Tizi-Ouzou : Une marée humaine dans la rue

Tizi-Ouzou : Une marée humaine dans la rue

Comme il fallait s’y attendre, c’est une véritable marée humaine qui a battu le pavé, ce vendredi, à Tizi-Ouzou, à l’occasion de la 42ème marche du vendredi. Déjà tôt le matin, la ville des Genêts était noire de monde. Les femmes et les hommes de la wilaya de Tizi-Ouzou ont voulu donner, à travers cette mobilisation, une démonstration de force. C’est le cas de le dire puisque dans la matinée un rassemblement gigantesque a eu lieu devant le portail du campus universitaire Hasnaoua.

Cette première manifestation a eu lieu pour exiger la libération des jeunes incarcérés pour avoir arboré le drapeau amazigh. Cependant, la manifestation attendue a été celle de la marche. En effet, c’est celle-ci qui a été marquée par la marée humaine. Et comment ! Tandis que les premiers carrés de manifestants avaient déjà atteint le point d’arrivée, à savoir la place de l’Olivier, une multitude d’autres carrés n’avaient pas encore démarré depuis le portail du campus universitaire de Hasnaoua.

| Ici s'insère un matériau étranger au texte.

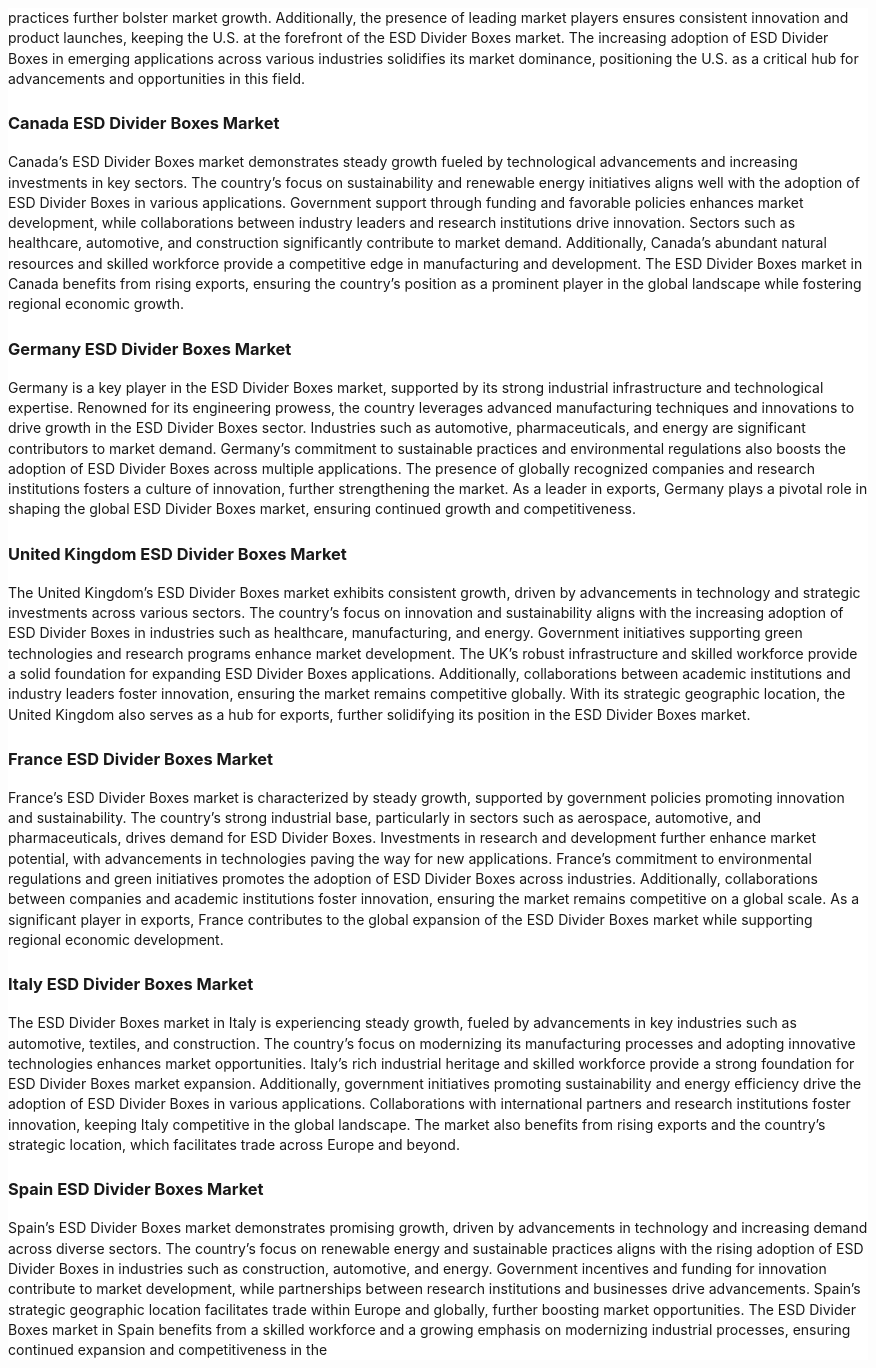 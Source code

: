 practices further bolster market growth. Additionally, the presence of leading market players ensures consistent innovation and product launches, keeping the U.S. at the forefront of the ESD Divider Boxes market. The increasing adoption of ESD Divider Boxes in emerging applications across various industries solidifies its market dominance, positioning the U.S. as a critical hub for advancements and opportunities in this field.</p><h3>Canada ESD Divider Boxes Market</h3><p>Canada&rsquo;s ESD Divider Boxes market demonstrates steady growth fueled by technological advancements and increasing investments in key sectors. The country&rsquo;s focus on sustainability and renewable energy initiatives aligns well with the adoption of ESD Divider Boxes in various applications. Government support through funding and favorable policies enhances market development, while collaborations between industry leaders and research institutions drive innovation. Sectors such as healthcare, automotive, and construction significantly contribute to market demand. Additionally, Canada&rsquo;s abundant natural resources and skilled workforce provide a competitive edge in manufacturing and development. The ESD Divider Boxes market in Canada benefits from rising exports, ensuring the country&rsquo;s position as a prominent player in the global landscape while fostering regional economic growth.</p><h3>Germany ESD Divider Boxes Market</h3><p>Germany is a key player in the ESD Divider Boxes market, supported by its strong industrial infrastructure and technological expertise. Renowned for its engineering prowess, the country leverages advanced manufacturing techniques and innovations to drive growth in the ESD Divider Boxes sector. Industries such as automotive, pharmaceuticals, and energy are significant contributors to market demand. Germany&rsquo;s commitment to sustainable practices and environmental regulations also boosts the adoption of ESD Divider Boxes across multiple applications. The presence of globally recognized companies and research institutions fosters a culture of innovation, further strengthening the market. As a leader in exports, Germany plays a pivotal role in shaping the global ESD Divider Boxes market, ensuring continued growth and competitiveness.</p><h3>United Kingdom ESD Divider Boxes Market</h3><p>The United Kingdom&rsquo;s ESD Divider Boxes market exhibits consistent growth, driven by advancements in technology and strategic investments across various sectors. The country&rsquo;s focus on innovation and sustainability aligns with the increasing adoption of ESD Divider Boxes in industries such as healthcare, manufacturing, and energy. Government initiatives supporting green technologies and research programs enhance market development. The UK&rsquo;s robust infrastructure and skilled workforce provide a solid foundation for expanding ESD Divider Boxes applications. Additionally, collaborations between academic institutions and industry leaders foster innovation, ensuring the market remains competitive globally. With its strategic geographic location, the United Kingdom also serves as a hub for exports, further solidifying its position in the ESD Divider Boxes market.</p><h3>France ESD Divider Boxes Market</h3><p>France&rsquo;s ESD Divider Boxes market is characterized by steady growth, supported by government policies promoting innovation and sustainability. The country&rsquo;s strong industrial base, particularly in sectors such as aerospace, automotive, and pharmaceuticals, drives demand for ESD Divider Boxes. Investments in research and development further enhance market potential, with advancements in technologies paving the way for new applications. France&rsquo;s commitment to environmental regulations and green initiatives promotes the adoption of ESD Divider Boxes across industries. Additionally, collaborations between companies and academic institutions foster innovation, ensuring the market remains competitive on a global scale. As a significant player in exports, France contributes to the global expansion of the ESD Divider Boxes market while supporting regional economic development.</p><h3>Italy ESD Divider Boxes Market</h3><p>The ESD Divider Boxes market in Italy is experiencing steady growth, fueled by advancements in key industries such as automotive, textiles, and construction. The country&rsquo;s focus on modernizing its manufacturing processes and adopting innovative technologies enhances market opportunities. Italy&rsquo;s rich industrial heritage and skilled workforce provide a strong foundation for ESD Divider Boxes market expansion. Additionally, government initiatives promoting sustainability and energy efficiency drive the adoption of ESD Divider Boxes in various applications. Collaborations with international partners and research institutions foster innovation, keeping Italy competitive in the global landscape. The market also benefits from rising exports and the country&rsquo;s strategic location, which facilitates trade across Europe and beyond.</p><h3>Spain ESD Divider Boxes Market</h3><p>Spain&rsquo;s ESD Divider Boxes market demonstrates promising growth, driven by advancements in technology and increasing demand across diverse sectors. The country&rsquo;s focus on renewable energy and sustainable practices aligns with the rising adoption of ESD Divider Boxes in industries such as construction, automotive, and energy. Government incentives and funding for innovation contribute to market development, while partnerships between research institutions and businesses drive advancements. Spain&rsquo;s strategic geographic location facilitates trade within Europe and globally, further boosting market opportunities. The ESD Divider Boxes market in Spain benefits from a skilled workforce and a growing emphasis on modernizing industrial processes, ensuring continued expansion and competitiveness in the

Et en même temps, tous les axes constituant l’itinéraire de la marche, à savoir la rue Ahmed-Lamali, l’avenue Abane-Ramdane et le boulevard Larbi-Ben-M’hidi étaient noirs de monde.

Il est à relever aussi que cette marche du dernier vendredi avant le jour « J » a connu les slogans de circonstance, en plus de ceux scandés habituellement, c’est-à-dire lors des précédentes marches. « Ya s’hab sandwich, ulac l’vote ! (ô vous qu’on achète avec des sandwichs, il n’y aura pas de vote) », tel est le slogan scandé en chœur à maintes reprises. « Pouvoir assassin ! » a été aussi maintes fois scandé selon le rythme de la célèbre chanson de feu Lahlou. Les drapeaux, aux couleurs officielles et amazighes, ont également attiré l’attention. En effet, ils étaient confectionnés en format géant avec fond de portraits de certains martyrs de la révolution tels que Amirouche et Larbi Ben M’Hidi.

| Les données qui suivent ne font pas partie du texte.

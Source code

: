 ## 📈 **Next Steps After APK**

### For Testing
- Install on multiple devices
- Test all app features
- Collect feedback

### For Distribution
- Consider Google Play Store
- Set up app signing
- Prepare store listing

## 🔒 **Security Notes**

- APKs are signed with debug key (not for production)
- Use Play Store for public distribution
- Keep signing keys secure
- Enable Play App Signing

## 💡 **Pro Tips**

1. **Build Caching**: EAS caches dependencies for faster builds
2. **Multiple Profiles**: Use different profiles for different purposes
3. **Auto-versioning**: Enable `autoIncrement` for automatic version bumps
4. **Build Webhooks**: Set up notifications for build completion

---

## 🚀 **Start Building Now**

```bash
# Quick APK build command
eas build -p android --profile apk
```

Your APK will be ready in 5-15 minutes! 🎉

Notons enfin que la veille, dans la matinée, c’était la grande famille des architectes qui a fait entendre sa voix. En effet, ils étaient un peu plus d’une centaine à se rassembler, jeudi dernier, à la place de l’ex-Mairie pour dénoncer « les élections du 12 décembre 2019 » et en même temps exiger « la libération immédiate et inconditionnelle » de tous les détenus politiques et d’opinion ».

Tous les portraits des jeunes personnes incarcérées pour avoir arboré le drapeau amazigh étaient exhibés au regard. Sur leurs multiples banderoles, les architectes ont mentionné des slogans comme : « Non à l’élection de la honte ! », « Libérez les détenus politiques et d’opinion ! », « Laissez-nous construire notre Algérie ! », « Architectes, préparez-vous à construire l’Algérie ! », « Tous unis pour l’Algérie ! », « Ulac l’vote ulac ! » et « système dégage ! ».

Il convient de relever aussi qu’à l’issue de ce rassemblement, qui a attiré l’attention de nombreux citoyens, les manifestants n’ont pas manqué de faire l’allocution de circonstance. Dans son intervention, l’architecte Saïd Chekroun, connu dans les milieux militants de la démocratie et des droits de l’Homme pour sa parfaite maîtrise de la locution, a appelé les citoyens à poursuivre « la révolution, celle-là même entamée par nos parents ! ». « Si la révolution a connu quelque essoufflement à un moment donné parce que le pouvoir l’a confisquée, poursuit l’orateur, il n’en demeure pas moins qu’elle ne s’est jamais arrêtée ». Saïd Chekroun, connu également comme quelqu’un issu d’une famille qui a embrassé corps et âme la révolution de novembre 1954, a lancé un appel solennel au peuple algérien de poursuivre sa révolution, relancée le 22 février de l’année en cours, jusqu’à la victoire finale, soit jusqu’au départ de tous les responsables symbolisant l’actuel système de gouvernance et l’instauration d’une deuxième République.